I think I’m drunk on creature happiness! Everywhere we turn in this strange, empty scrubland, there seem to be more creatures tumbling and trundling past. It’s our second day in Puerto Madryn and we’re bouncing along a dirt track on the peninsula with our guide, Hugo. Six of us are gaping out the dust-streaked windows as Hugo provides a brilliant running commentary while pointing out the strange and wonderful local beasts. We see herds of woolly, caramel-coloured guanacos, giant Darwin’s rheas, skunks and, to my huge delight, hairy armadillos! It’s a creature wonderland!

Skunk, Rheas, Guanacos and an Armadillo

Skunk, Rheas, Guanacos and an Armadillo

The Isle of Naboombu?

Later, we struggle through the thick Patagonian mud and hike down some crumbling cliffs to a sheltered beach where the most wonderfully odd monsters are lying on the shingle. Elephant seals. They are enormous. The elephant seal bull can grow to a length of 6 metres and a weight of 4,000 kilogrammes. They fully develop their trunk-like “nose” at the age of 3 and their facial expressions are beautiful. Ignoring the copious amounts of seal poop, Damien and I take turns inching forward on our elbows to photograph them. We bundle back into the 4×4 incredibly happy and stinking to high heaven!


Happiness is a frank, blue look from a sea lion pup.

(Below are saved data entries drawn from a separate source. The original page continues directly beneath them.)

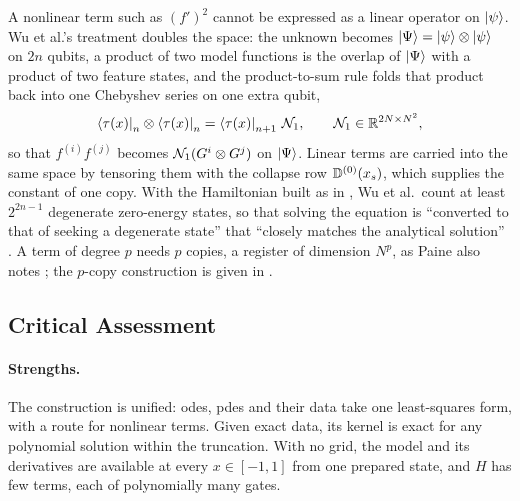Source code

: A nonlinear term such as $(f')^2$ cannot be expressed as a linear operator on $\ket{\psi}$. Wu et al.'s treatment doubles the space: the unknown becomes $\ket{\Psi}=\ket{\psi}\otimes\ket{\psi}$ on $2n$ qubits, a product of two model functions is the overlap of $\ket{\Psi}$ with a product of two feature states, and the product-to-sum rule folds that product back into one Chebyshev series on one extra qubit,
\begin{equation}
    \bra{\tau(x)}_n\otimes\bra{\tau(x)}_n=\bra{\tau(x)}_{n+1}\,\nfold_1, \qquad \nfold_1\in\mathbb{R}^{2N\times N^2},
    \label{eq:pihm-fold}
\end{equation}
so that $f^{(i)}f^{(j)}$ becomes $\nfold_1(\G^{i}\otimes\G^{j})$ on $\ket{\Psi}$. Linear terms are carried into the same space by tensoring them with the collapse row $\Dzero(x_s)$, which supplies the constant of one copy. With the Hamiltonian built as in , Wu et al.\ count at least $2^{2n-1}$ degenerate zero-energy states, so that solving the equation is ``converted to that of seeking a degenerate state'' that ``closely matches the analytical solution'' \cite{wu2025pihm}. A term of degree $p$ needs $p$ copies, a register of dimension $N^p$, as Paine also notes \cite{paine2026concurrent}; the $p$-copy construction is given in .

\subsection{Critical Assessment}
\label{sec:pihm-assessment}

\paragraph{Strengths.} The construction is unified: \glspl{ode}, \glspl{pde} and their data take one least-squares form, with a route for nonlinear terms. Given exact data, its kernel is exact for any polynomial solution within the truncation. With no grid, the model and its derivatives are available at every $x\in[-1,1]$ from one prepared state, and $H$ has few terms, each of polynomially many gates.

The next day, we are up at the crack of dawn, we pour ourselves into 7mm thick wetsuits complete with hoods, gloves and shoes and brace the chilly Atlantic waters for an early morning encounter with some sea lions. Sea lions!! As the boat drops anchor off the shore of the colony, my tummy flips over with nerves. The males are massive and their barks seem to be abit threatening. I’m pretty positive I won’t be able to outswim them! Well, the day is clear and bright and the water is a transparent green so I decide not to think too much about it and hop overboard. Our instructor has us exercise some underwater turns telling us to use our arms as little as possible so that our movements are more seal-like. Our small group links arms, we lie on our backs and using our flippers, kick as hard as we can. Almost immediately a crowd of young, curious pups appears, attracted by the bubbles. The water is churning with them as they edge closer and closer, eager to bump us with their noses and nuzzle our faces with their whiskers. They sit on our chests and wind between our legs as we swim with them. Their looks are strikingly blue and frank. It is an incredible experience and I don’t want to leave!